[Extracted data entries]
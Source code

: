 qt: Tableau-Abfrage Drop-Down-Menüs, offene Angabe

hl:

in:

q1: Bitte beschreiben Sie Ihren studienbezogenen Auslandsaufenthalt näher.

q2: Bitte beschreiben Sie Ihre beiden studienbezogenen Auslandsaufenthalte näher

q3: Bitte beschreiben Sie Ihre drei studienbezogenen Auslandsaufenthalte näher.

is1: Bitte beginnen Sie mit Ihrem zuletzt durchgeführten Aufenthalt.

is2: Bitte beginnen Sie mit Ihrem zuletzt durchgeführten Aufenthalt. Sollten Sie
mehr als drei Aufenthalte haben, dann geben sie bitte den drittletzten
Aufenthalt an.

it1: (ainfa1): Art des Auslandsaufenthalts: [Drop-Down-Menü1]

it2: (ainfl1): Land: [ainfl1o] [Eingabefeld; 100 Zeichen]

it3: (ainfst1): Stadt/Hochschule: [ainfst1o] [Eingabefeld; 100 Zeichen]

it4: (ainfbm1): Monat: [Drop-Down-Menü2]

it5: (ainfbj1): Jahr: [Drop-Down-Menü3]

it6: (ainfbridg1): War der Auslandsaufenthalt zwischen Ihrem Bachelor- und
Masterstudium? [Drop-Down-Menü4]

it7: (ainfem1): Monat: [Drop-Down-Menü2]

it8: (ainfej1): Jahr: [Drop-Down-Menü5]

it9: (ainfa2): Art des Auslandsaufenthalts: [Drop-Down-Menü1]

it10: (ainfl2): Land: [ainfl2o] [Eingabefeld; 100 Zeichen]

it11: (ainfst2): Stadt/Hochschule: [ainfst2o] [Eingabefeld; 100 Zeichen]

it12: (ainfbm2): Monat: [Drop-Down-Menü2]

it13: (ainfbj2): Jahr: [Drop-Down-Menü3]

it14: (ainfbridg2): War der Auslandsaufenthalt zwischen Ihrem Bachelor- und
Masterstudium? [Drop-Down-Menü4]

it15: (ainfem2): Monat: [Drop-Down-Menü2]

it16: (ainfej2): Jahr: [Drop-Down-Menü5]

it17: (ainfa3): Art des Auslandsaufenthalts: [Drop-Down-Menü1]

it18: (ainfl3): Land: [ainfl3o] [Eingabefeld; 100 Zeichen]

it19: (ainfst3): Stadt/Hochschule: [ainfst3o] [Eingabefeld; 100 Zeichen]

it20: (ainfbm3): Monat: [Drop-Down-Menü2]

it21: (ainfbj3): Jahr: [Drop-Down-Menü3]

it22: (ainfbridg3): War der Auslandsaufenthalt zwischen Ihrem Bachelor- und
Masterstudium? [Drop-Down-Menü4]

- [Work task] Single out each line of the records above with the string "zwischen" in it, and copy it.

- [Task solution]
it6: (ainfbridg1): War der Auslandsaufenthalt zwischen Ihrem Bachelor- und
it14: (ainfbridg2): War der Auslandsaufenthalt zwischen Ihrem Bachelor- und
it22: (ainfbridg3): War der Auslandsaufenthalt zwischen Ihrem Bachelor- und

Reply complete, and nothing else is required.